● Action item: Needed from the data below: every line from the one with "- Swan seemed" up to and including the one with "- Kez got a", repeated exactly and with nothing else.

Stored entries:
━━━━

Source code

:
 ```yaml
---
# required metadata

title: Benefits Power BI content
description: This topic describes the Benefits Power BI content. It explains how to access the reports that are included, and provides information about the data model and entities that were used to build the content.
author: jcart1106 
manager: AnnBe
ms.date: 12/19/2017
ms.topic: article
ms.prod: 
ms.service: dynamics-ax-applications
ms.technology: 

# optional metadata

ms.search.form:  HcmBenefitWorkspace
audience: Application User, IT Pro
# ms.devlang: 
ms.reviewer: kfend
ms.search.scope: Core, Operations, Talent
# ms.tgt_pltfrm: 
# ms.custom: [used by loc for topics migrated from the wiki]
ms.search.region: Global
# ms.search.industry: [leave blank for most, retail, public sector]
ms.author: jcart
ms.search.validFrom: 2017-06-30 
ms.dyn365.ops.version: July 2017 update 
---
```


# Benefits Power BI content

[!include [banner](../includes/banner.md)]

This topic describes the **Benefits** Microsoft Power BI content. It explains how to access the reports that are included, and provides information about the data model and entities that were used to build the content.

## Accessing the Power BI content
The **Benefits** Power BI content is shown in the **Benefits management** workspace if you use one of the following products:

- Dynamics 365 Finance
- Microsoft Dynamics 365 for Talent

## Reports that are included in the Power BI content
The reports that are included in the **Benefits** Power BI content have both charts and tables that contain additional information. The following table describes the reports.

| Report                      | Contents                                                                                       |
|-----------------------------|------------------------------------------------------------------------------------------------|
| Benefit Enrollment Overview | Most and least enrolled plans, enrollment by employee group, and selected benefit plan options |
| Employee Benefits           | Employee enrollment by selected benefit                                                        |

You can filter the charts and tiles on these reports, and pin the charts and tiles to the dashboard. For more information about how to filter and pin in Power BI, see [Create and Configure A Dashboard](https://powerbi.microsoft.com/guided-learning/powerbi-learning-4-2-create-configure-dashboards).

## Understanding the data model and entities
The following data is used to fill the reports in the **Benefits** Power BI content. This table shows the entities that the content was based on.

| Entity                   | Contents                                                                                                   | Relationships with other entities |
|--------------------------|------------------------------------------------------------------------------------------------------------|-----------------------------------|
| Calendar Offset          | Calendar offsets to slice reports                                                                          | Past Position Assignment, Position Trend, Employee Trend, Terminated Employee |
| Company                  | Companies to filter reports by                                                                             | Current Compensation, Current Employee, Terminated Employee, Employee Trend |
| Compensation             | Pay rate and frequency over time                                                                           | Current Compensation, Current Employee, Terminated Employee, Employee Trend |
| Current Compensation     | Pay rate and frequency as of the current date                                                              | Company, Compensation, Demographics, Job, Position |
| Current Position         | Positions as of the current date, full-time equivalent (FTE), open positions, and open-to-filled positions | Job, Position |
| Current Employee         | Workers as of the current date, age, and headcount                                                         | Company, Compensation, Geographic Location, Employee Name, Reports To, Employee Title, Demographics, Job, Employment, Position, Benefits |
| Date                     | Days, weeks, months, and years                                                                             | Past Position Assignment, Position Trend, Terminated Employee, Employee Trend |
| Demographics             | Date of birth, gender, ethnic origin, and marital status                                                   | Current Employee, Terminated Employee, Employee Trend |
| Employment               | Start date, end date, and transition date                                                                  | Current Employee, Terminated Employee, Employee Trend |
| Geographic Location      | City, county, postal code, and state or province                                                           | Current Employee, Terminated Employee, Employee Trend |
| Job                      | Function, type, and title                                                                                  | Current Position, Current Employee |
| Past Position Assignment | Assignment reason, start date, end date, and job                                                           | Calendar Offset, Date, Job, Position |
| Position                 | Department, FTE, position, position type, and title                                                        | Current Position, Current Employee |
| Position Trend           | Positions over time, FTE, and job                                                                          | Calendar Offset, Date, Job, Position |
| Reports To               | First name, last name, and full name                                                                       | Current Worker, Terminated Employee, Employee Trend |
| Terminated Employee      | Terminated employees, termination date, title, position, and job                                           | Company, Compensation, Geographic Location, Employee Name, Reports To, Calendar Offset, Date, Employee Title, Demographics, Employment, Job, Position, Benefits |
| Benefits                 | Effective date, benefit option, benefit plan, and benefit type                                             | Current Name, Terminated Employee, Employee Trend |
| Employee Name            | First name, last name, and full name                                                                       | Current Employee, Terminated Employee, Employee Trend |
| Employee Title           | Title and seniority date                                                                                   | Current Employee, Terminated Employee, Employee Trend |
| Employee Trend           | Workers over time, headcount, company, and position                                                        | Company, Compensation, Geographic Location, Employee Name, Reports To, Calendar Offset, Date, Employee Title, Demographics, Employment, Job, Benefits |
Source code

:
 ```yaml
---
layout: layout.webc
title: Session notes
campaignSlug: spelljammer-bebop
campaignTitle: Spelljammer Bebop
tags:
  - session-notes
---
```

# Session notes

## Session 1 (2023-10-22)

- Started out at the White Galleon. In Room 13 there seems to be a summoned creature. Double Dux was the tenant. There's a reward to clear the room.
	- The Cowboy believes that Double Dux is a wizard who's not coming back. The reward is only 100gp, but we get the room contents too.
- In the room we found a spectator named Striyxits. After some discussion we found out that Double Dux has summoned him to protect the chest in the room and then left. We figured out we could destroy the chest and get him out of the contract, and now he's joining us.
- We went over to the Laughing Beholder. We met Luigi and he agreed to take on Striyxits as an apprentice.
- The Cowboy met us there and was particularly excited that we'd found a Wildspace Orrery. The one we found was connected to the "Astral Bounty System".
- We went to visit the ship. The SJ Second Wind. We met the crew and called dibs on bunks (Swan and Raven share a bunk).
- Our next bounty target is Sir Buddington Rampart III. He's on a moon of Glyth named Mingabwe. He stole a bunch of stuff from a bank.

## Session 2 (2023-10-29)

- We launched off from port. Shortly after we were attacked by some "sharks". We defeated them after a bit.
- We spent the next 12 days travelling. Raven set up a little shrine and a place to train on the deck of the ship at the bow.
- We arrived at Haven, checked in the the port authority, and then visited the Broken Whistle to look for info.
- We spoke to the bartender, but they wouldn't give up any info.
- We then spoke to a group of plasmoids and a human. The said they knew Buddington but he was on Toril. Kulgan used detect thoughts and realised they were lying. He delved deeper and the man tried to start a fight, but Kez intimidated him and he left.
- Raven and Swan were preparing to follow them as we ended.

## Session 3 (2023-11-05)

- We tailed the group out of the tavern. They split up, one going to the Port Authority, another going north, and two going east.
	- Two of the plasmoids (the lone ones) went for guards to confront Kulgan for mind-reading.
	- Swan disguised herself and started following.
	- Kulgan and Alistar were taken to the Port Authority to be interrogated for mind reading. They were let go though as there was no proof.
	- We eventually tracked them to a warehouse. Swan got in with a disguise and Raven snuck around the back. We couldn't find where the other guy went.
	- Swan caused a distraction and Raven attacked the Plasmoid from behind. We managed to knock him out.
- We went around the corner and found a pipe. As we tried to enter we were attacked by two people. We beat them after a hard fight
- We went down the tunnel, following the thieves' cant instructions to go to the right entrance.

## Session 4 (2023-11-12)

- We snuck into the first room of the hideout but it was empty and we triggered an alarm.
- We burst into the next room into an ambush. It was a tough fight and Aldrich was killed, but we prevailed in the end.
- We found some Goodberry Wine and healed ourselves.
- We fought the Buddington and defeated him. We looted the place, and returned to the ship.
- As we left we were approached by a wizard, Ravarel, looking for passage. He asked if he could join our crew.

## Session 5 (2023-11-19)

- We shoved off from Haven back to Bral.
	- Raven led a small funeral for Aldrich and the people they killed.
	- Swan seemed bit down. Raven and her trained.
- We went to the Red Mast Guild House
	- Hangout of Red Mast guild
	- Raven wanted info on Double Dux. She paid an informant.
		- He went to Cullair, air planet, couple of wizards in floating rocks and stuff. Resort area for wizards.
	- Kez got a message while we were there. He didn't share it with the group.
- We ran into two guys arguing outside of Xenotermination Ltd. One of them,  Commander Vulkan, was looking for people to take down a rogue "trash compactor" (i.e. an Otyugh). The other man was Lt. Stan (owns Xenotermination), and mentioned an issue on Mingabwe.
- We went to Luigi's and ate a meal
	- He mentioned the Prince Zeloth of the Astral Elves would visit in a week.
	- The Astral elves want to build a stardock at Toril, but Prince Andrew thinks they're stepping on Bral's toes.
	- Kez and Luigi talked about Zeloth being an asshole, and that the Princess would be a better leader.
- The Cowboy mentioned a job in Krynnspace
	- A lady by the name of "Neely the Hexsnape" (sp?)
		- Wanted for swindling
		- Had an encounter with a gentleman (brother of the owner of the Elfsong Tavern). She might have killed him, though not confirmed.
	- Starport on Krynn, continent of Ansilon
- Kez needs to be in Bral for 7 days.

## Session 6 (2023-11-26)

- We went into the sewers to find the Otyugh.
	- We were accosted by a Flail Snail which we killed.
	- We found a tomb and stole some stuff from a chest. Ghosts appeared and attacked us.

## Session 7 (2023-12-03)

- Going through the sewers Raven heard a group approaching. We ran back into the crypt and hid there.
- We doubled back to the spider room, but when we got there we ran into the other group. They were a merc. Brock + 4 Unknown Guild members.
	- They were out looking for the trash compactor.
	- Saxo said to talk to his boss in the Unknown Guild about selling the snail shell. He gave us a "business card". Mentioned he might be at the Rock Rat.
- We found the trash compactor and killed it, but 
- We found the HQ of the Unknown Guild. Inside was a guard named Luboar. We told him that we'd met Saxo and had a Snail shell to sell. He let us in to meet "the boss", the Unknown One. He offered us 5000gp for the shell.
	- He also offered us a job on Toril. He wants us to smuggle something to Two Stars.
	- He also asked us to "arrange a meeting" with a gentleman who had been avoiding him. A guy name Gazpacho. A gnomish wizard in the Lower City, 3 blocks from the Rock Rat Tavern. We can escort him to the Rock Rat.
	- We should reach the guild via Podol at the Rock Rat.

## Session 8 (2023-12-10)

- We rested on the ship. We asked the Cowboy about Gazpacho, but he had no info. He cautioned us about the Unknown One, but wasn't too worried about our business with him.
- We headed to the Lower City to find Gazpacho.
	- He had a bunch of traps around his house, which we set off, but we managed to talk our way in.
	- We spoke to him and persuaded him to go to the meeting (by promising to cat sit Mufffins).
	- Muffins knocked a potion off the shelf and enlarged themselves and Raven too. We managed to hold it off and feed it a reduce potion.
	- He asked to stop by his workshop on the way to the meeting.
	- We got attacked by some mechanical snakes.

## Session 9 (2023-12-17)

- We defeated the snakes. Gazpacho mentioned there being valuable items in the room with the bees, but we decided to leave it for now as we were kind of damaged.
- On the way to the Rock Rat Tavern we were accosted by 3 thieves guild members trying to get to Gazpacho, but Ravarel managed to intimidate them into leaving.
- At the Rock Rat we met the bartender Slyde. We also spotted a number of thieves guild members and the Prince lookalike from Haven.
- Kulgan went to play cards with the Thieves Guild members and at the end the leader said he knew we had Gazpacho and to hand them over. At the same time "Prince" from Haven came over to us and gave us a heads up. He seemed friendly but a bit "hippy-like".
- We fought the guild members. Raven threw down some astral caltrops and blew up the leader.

━━━━

● Response:
	- Swan seemed bit down. Raven and her trained.
- We went to the Red Mast Guild House
	- Hangout of Red Mast guild
	- Raven wanted info on Double Dux. She paid an informant.
		- He went to Cullair, air planet, couple of wizards in floating rocks and stuff. Resort area for wizards.
	- Kez got a message while we were there. He didn't share it with the group.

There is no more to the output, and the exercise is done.